**Work to be completed**. Please return every line of the records below that contains the word "magma".

Stored entries:
------------------------------------------------

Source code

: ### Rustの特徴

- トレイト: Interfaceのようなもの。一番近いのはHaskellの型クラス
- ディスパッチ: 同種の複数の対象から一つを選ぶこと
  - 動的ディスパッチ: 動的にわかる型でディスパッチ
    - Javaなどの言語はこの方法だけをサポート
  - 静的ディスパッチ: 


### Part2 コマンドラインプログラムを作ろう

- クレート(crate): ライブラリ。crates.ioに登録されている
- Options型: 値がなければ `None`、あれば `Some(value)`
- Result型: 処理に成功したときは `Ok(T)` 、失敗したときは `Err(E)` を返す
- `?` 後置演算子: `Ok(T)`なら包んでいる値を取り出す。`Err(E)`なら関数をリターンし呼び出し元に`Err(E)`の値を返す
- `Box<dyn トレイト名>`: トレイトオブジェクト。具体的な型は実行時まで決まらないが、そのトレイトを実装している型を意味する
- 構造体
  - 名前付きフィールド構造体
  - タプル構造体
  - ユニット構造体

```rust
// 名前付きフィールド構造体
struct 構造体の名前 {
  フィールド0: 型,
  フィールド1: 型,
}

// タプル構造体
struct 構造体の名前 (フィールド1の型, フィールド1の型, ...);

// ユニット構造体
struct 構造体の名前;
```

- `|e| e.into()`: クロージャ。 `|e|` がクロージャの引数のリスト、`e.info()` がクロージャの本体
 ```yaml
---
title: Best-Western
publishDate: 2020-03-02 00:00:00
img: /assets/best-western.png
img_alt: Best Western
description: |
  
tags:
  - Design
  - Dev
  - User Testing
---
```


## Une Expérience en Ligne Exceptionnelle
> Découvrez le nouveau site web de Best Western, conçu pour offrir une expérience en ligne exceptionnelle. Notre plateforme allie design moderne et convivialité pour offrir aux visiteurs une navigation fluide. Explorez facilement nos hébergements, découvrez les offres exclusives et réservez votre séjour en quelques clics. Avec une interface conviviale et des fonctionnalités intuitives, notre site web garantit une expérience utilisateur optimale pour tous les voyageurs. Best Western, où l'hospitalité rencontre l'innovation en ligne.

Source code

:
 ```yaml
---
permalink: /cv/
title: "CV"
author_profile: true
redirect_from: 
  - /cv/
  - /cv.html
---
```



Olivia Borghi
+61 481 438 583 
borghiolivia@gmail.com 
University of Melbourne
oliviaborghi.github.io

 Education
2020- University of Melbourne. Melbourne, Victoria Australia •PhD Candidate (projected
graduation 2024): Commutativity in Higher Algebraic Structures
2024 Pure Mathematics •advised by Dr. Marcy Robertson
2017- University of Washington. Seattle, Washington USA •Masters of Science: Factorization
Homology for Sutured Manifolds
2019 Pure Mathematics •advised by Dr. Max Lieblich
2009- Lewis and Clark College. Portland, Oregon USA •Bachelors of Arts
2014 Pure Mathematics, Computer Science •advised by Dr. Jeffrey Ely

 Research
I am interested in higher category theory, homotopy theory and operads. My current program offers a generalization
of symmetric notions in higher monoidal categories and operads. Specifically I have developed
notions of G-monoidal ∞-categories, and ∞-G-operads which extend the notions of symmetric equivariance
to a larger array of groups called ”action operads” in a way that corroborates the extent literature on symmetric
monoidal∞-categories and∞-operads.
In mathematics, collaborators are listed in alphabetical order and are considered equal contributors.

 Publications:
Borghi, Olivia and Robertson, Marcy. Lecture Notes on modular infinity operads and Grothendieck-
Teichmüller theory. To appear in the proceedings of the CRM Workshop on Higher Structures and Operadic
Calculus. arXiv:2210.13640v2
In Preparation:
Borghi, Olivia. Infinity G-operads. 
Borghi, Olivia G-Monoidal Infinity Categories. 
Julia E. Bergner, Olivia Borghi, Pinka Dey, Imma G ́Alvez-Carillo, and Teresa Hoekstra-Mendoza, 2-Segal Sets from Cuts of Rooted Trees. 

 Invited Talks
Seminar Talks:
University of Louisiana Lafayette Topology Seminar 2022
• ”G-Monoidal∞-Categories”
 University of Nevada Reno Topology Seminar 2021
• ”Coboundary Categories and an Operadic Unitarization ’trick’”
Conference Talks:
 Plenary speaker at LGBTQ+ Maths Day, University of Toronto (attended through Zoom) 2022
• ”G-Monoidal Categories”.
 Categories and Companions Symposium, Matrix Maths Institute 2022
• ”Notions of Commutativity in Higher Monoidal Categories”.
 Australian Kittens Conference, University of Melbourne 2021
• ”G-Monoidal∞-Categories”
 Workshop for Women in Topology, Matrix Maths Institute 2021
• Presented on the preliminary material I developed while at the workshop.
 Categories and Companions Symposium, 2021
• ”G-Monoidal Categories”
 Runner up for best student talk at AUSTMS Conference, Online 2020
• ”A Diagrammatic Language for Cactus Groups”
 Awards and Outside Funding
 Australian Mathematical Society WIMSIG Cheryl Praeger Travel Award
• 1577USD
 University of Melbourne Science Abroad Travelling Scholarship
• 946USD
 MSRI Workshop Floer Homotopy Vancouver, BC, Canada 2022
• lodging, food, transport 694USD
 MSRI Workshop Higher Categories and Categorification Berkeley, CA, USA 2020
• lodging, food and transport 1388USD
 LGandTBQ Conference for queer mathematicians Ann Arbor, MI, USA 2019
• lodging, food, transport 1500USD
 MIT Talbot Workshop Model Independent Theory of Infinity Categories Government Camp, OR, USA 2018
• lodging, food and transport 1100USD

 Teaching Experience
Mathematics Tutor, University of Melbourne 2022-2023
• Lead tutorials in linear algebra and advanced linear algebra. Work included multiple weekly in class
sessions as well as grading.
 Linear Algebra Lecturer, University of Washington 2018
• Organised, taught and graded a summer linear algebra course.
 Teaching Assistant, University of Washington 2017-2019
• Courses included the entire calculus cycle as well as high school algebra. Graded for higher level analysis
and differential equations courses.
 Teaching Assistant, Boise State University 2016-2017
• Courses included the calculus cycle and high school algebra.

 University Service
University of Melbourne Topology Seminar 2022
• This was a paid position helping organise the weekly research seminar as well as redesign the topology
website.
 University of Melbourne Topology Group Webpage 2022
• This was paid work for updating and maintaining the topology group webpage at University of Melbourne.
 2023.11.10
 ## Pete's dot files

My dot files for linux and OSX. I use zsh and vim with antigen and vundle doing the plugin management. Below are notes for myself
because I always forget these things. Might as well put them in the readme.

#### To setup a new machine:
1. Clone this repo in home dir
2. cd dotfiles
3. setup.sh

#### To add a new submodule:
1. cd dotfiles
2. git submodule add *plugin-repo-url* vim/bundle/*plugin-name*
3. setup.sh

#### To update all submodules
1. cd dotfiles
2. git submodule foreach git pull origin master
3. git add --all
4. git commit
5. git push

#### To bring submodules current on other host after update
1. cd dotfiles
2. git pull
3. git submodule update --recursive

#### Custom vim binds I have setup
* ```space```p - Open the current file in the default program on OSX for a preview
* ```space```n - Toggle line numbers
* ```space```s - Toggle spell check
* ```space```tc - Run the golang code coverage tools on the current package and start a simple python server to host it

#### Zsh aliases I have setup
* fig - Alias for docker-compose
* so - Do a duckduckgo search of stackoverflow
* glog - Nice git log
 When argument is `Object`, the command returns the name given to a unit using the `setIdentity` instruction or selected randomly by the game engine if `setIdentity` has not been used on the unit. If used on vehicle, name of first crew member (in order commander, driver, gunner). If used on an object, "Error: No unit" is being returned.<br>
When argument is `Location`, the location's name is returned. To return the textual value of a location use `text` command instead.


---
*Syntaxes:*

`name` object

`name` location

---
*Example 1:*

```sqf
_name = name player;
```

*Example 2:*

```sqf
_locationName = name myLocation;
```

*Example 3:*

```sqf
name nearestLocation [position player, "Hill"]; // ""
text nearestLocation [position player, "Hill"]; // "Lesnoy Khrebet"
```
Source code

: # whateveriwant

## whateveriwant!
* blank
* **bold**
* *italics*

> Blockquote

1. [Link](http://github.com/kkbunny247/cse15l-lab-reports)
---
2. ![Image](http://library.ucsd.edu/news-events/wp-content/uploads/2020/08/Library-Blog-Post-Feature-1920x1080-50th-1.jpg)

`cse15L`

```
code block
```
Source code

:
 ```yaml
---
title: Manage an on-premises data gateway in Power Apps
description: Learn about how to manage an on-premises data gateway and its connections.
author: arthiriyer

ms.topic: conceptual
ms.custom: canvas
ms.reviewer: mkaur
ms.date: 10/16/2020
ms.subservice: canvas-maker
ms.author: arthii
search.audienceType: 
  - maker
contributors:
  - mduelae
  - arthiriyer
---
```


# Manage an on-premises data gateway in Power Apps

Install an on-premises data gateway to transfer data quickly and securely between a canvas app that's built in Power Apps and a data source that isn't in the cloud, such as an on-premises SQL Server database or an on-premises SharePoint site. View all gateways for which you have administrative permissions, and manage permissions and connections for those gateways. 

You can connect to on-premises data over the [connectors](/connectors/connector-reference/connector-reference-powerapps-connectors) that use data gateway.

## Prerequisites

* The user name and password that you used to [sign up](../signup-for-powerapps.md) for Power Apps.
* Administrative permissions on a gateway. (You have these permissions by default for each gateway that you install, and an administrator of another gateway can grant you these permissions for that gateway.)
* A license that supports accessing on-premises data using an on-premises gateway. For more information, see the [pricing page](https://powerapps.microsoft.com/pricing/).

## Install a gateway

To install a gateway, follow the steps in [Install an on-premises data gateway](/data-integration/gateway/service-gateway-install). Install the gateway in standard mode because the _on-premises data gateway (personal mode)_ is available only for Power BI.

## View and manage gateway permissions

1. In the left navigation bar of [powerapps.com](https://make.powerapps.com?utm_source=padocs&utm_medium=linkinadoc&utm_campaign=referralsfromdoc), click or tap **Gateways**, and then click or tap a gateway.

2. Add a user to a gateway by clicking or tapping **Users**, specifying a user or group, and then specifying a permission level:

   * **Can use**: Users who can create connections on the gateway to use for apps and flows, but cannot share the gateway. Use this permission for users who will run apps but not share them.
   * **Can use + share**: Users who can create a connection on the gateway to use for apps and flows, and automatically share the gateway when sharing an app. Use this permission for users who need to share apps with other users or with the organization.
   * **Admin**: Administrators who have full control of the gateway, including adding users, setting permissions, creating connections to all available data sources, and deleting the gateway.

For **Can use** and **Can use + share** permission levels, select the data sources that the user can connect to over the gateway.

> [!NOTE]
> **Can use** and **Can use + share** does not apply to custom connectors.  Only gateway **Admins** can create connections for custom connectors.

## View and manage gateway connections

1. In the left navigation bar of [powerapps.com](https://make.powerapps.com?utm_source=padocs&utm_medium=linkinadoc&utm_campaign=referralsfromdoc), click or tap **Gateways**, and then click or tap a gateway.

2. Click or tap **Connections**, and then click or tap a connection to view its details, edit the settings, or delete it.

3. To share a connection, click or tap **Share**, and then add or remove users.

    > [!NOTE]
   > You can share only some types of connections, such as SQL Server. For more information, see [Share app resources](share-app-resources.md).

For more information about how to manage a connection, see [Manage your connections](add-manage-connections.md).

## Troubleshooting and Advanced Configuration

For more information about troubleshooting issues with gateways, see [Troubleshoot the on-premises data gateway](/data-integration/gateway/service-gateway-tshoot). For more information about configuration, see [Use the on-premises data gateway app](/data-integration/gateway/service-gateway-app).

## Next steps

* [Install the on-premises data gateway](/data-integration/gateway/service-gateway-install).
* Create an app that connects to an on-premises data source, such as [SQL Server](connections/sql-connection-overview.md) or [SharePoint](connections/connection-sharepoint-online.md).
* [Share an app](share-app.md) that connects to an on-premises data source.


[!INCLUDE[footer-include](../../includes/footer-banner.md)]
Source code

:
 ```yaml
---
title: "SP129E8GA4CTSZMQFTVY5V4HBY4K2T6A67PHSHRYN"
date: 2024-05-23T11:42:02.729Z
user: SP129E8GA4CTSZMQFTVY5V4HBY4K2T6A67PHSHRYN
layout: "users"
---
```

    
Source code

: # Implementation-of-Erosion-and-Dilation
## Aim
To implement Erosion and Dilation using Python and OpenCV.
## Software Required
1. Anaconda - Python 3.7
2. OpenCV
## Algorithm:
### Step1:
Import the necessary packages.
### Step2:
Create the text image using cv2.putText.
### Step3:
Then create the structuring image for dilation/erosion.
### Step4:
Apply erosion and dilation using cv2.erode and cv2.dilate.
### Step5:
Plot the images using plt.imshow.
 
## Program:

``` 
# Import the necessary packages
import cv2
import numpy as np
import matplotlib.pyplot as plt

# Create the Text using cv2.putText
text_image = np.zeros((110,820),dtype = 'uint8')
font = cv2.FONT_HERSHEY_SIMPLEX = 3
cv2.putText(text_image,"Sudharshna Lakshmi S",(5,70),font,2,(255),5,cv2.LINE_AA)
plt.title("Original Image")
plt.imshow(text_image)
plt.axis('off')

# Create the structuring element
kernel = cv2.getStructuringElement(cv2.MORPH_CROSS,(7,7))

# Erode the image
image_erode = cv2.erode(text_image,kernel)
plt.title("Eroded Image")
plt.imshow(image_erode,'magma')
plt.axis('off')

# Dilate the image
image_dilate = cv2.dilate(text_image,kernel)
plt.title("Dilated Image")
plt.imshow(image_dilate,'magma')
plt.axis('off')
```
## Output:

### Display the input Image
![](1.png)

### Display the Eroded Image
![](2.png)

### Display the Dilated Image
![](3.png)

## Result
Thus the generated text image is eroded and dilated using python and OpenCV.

------------------------------------------------

**Solution**.
plt.imshow(image_erode,'magma')
plt.imshow(image_dilate,'magma')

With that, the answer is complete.